What does it mean to have malware infecting the UEFI?

  • It means the infection can not only survive an operating system reinstall, it can survive a hard drive being replaced.
  • An infection in the UEFI means the attacker who placed it has full control over the device. In addition to doing whatever the attacker wants to the current computer, the attacker can potentially compromise other computers on the network. That means any data (files, videos, webcam, microphone, etc.) on the computer or network it is connected to can be stolen or hijacked for the attacker’s own use.

How do you protect against this UEFI malware?

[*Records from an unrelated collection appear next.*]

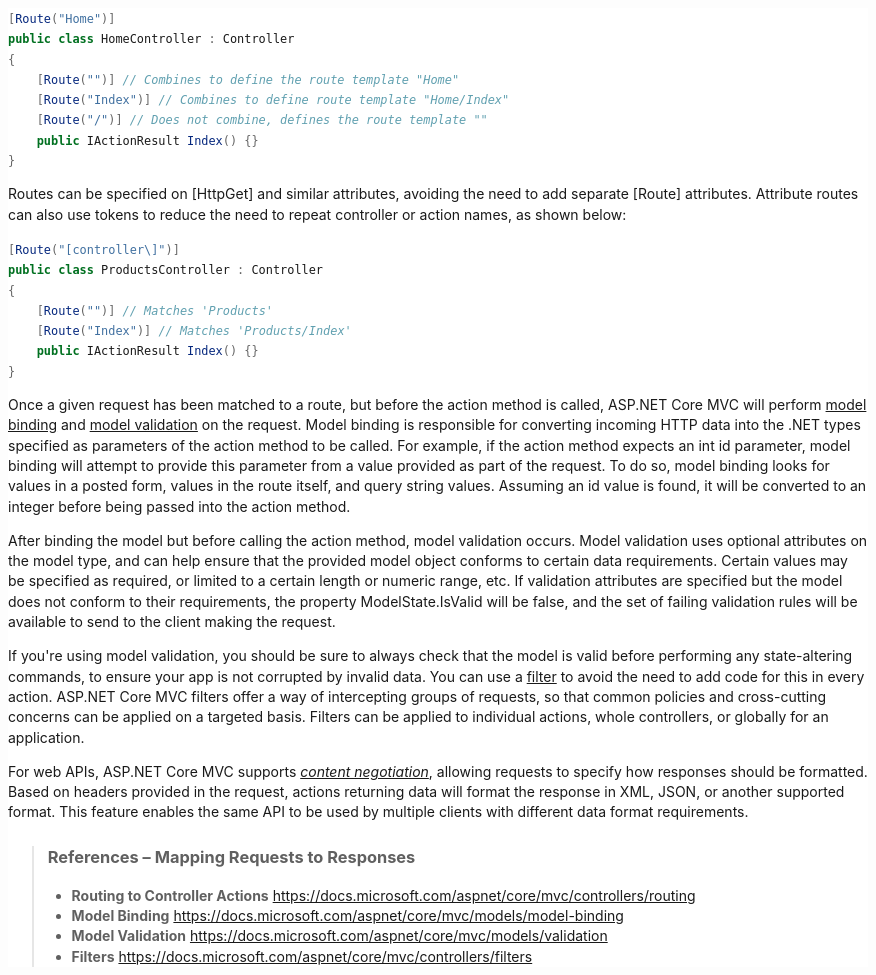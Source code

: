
 ```csharp
[Route("Home")]
public class HomeController : Controller
{
    [Route("")] // Combines to define the route template "Home"
    [Route("Index")] // Combines to define route template "Home/Index"
    [Route("/")] // Does not combine, defines the route template ""
    public IActionResult Index() {}
}
```

Routes can be specified on [HttpGet] and similar attributes, avoiding the need to add separate [Route] attributes. Attribute routes can also use tokens to reduce the need to repeat controller or action names, as shown below:

```csharp
[Route("[controller\]")]
public class ProductsController : Controller
{
    [Route("")] // Matches 'Products'
    [Route("Index")] // Matches 'Products/Index'
    public IActionResult Index() {}
}
```

Once a given request has been matched to a route, but before the action method is called, ASP.NET Core MVC will perform [model binding](/aspnet/core/mvc/models/model-binding) and [model validation](/aspnet/core/mvc/models/validation) on the request. Model binding is responsible for converting incoming HTTP data into the .NET types specified as parameters of the action method to be called. For example, if the action method expects an int id parameter, model binding will attempt to provide this parameter from a value provided as part of the request. To do so, model binding looks for values in a posted form, values in the route itself, and query string values. Assuming an id value is found, it will be converted to an integer before being passed into the action method.

After binding the model but before calling the action method, model validation occurs. Model validation uses optional attributes on the model type, and can help ensure that the provided model object conforms to certain data requirements. Certain values may be specified as required, or limited to a certain length or numeric range, etc. If validation attributes are specified but the model does not conform to their requirements, the property ModelState.IsValid will be false, and the set of failing validation rules will be available to send to the client making the request.

If you're using model validation, you should be sure to always check that the model is valid before performing any state-altering commands, to ensure your app is not corrupted by invalid data. You can use a [filter](/aspnet/core/mvc/controllers/filters) to avoid the need to add code for this in every action. ASP.NET Core MVC filters offer a way of intercepting groups of requests, so that common policies and cross-cutting concerns can be applied on a targeted basis. Filters can be applied to individual actions, whole controllers, or globally for an application.

For web APIs, ASP.NET Core MVC supports [_content negotiation_](/aspnet/core/mvc/models/formatting), allowing requests to specify how responses should be formatted. Based on headers provided in the request, actions returning data will format the response in XML, JSON, or another supported format. This feature enables the same API to be used by multiple clients with different data format requirements.

> ### References – Mapping Requests to Responses
>
> - **Routing to Controller Actions**
 > <https://docs.microsoft.com/aspnet/core/mvc/controllers/routing>
> - **Model Binding**
 > <https://docs.microsoft.com/aspnet/core/mvc/models/model-binding>
> - **Model Validation**
 > <https://docs.microsoft.com/aspnet/core/mvc/models/validation>
> - **Filters**
 > <https://docs.microsoft.com/aspnet/core/mvc/controllers/filters>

  • If you need assistance with the following issues, contact your computer manufacturer:
  • Ensure your computer has Secure Boot enabled. Because the LoJax malware is not properly signed, having Secure Boot enabled will keep it from loading and infecting your computer.
  • Update your UEFI/BIOS firmware from your computer manufacturer if possible; however, some manufacturers may not release newer versions or patches.

What do I do if I am infected with LoJax or another UEFI infection?

  • Attempt to reflash the SPI Flash Memory where the UEFI lives. This is a delicate and complex procedure and is different for every motherboard. Your computer manufacturer will be able to tell you if this is possible.
  • Replace the motherboard of the computer. As the motherboard is the heart and soul of a computer, it is typically easier and more cost effective to simply replace the computer.

Can ESET DETECT AND remove a UEFI infection?

  • ESET has a UEFI Scanner built into the latest version of its business and consumer products that can alert you if you are infected. (When you reboot your device, it will scan automatically and let you know if there is UEFI malware on the device. You can also manually initiate a scan by following the instructions here.)
  • Make sure you’re using the newest version of ESET products: V7 for business and V11 for home/consumer.
  • Since UEFI infections are very specific to the hardware firmware that they infect, ESET cannot remove a UEFI infection. However, detection is a critical and first piece to remediating an infection, so always make sure your ESET software is up to date, and pay attention to product alerts.